_What is needed_
A single number is the answer: how many lines of the entries contain the word "octree"?

● ● ●

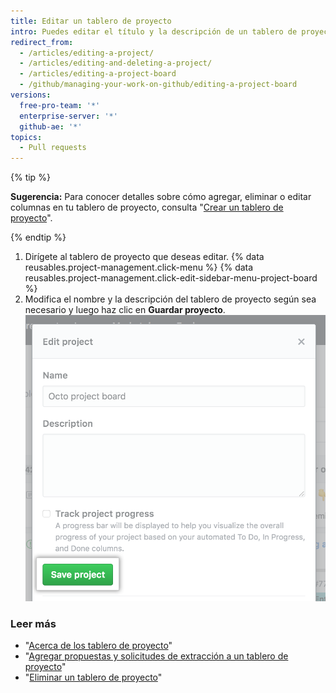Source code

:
 ```yaml
---
title: Editar un tablero de proyecto
intro: Puedes editar el título y la descripción de un tablero de proyecto existente.
redirect_from:
  - /articles/editing-a-project/
  - /articles/editing-and-deleting-a-project/
  - /articles/editing-a-project-board
  - /github/managing-your-work-on-github/editing-a-project-board
versions:
  free-pro-team: '*'
  enterprise-server: '*'
  github-ae: '*'
topics:
  - Pull requests
---
```

{% tip %}

**Sugerencia:** Para conocer detalles sobre cómo agregar, eliminar o editar columnas en tu tablero de proyecto, consulta "[Crear un tablero de proyecto](/articles/creating-a-project-board)".

{% endtip %}

1. Dirígete al tablero de proyecto que deseas editar.
{% data reusables.project-management.click-menu %}
{% data reusables.project-management.click-edit-sidebar-menu-project-board %}
4. Modifica el nombre y la descripción del tablero de proyecto según sea necesario y luego haz clic en **Guardar proyecto**. ![Campos con el nombre y la descripción del tablero de proyecto y botón Guardar proyecto](/assets/images/help/projects/edit-project-board-save-button.png)

### Leer más

- "[Acerca de los tablero de proyecto](/articles/about-project-boards)"
- "[Agregar propuestas y solicitudes de extracción a un tablero de proyecto](/articles/adding-issues-and-pull-requests-to-a-project-board)"
- "[Eliminar un tablero de proyecto](/articles/deleting-a-project-board)"

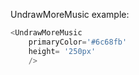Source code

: UndrawMoreMusic example:
```js 
<UndrawMoreMusic
    primaryColor='#6c68fb'
    height= '250px'
    />
```
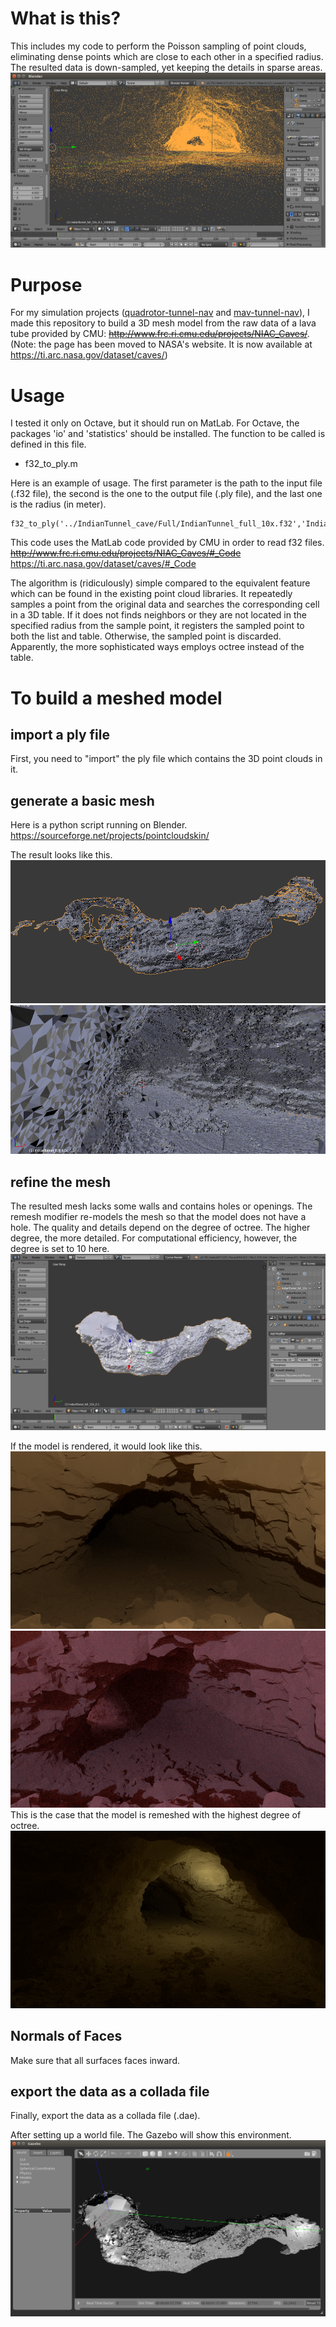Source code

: # What is this?

This includes my code to perform the Poisson sampling of point clouds, eliminating dense points which are close to each other in a specified radius.
The resulted data is down-sampled, yet keeping the details in sparse areas.
![](./img/sampled_point_cloud.png)

# Purpose
For my simulation projects ([quadrotor-tunnel-nav](https://github.com/tidota/quadrotor-tunnel-nav) and [mav-tunnel-nav](https://github.com/tidota/mav-tunnel-nav)), I made this repository to build a 3D mesh model from the raw data of a lava tube provided by CMU:
<S>http://www.frc.ri.cmu.edu/projects/NIAC_Caves/</S>. (Note: the page has been moved to NASA's website. It is now available at https://ti.arc.nasa.gov/dataset/caves/)

# Usage
I tested it only on Octave, but it should run on MatLab. For Octave, the packages 'io' and 'statistics' should be installed.
The function to be called is defined in this file.
- f32_to_ply.m

Here is an example of usage. The first parameter is the path to the input file (.f32 file), the second is the one to the output file (.ply file), and the last one is the radius (in meter).
```
f32_to_ply('../IndianTunnel_cave/Full/IndianTunnel_full_10x.f32','IndianTunnel_full_10x_0.1_simple.ply',0.1)
```

This code uses the MatLab code provided by CMU in order to read f32 files.
<S>http://www.frc.ri.cmu.edu/projects/NIAC_Caves/#_Code</S>
https://ti.arc.nasa.gov/dataset/caves/#_Code

The algorithm is (ridiculously) simple compared to the equivalent feature which can be found in the existing point cloud libraries. It repeatedly samples a point from the original data and searches the corresponding cell in a 3D table. If it does not finds neighbors or they are not located in the specified radius from the sample point, it registers the sampled point to both the list and table. Otherwise, the sampled point is discarded. Apparently, the more sophisticated ways employs octree instead of the table.

# To build a meshed model

## import a ply file
First, you need to "import" the ply file which contains the 3D point clouds in it.

## generate a basic mesh
Here is a python script running on Blender.
https://sourceforge.net/projects/pointcloudskin/

The result looks like this.
![](./img/meshed1.png)
![](./img/meshed2.png)

## refine the mesh
The resulted mesh lacks some walls and contains holes or openings. The remesh modifier re-models the mesh so that the model does not have a hole. The quality and details depend on the degree of octree. The higher degree, the more detailed. For computational efficiency, however, the degree is set to 10 here.
![](./img/remesh.png)

If the model is rendered, it would look like this.
![](./img/cave2.png)
![](./img/cave3.png)
This is the case that the model is remeshed with the highest degree of octree.
![](./img/cave.png)

## Normals of Faces
Make sure that all surfaces faces inward.

## export the data as a collada file
Finally, export the data as a collada file (.dae).

After setting up a world file. The Gazebo will show this environment.
![](./img/gazebo.png)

● ● ●

_Task result_
3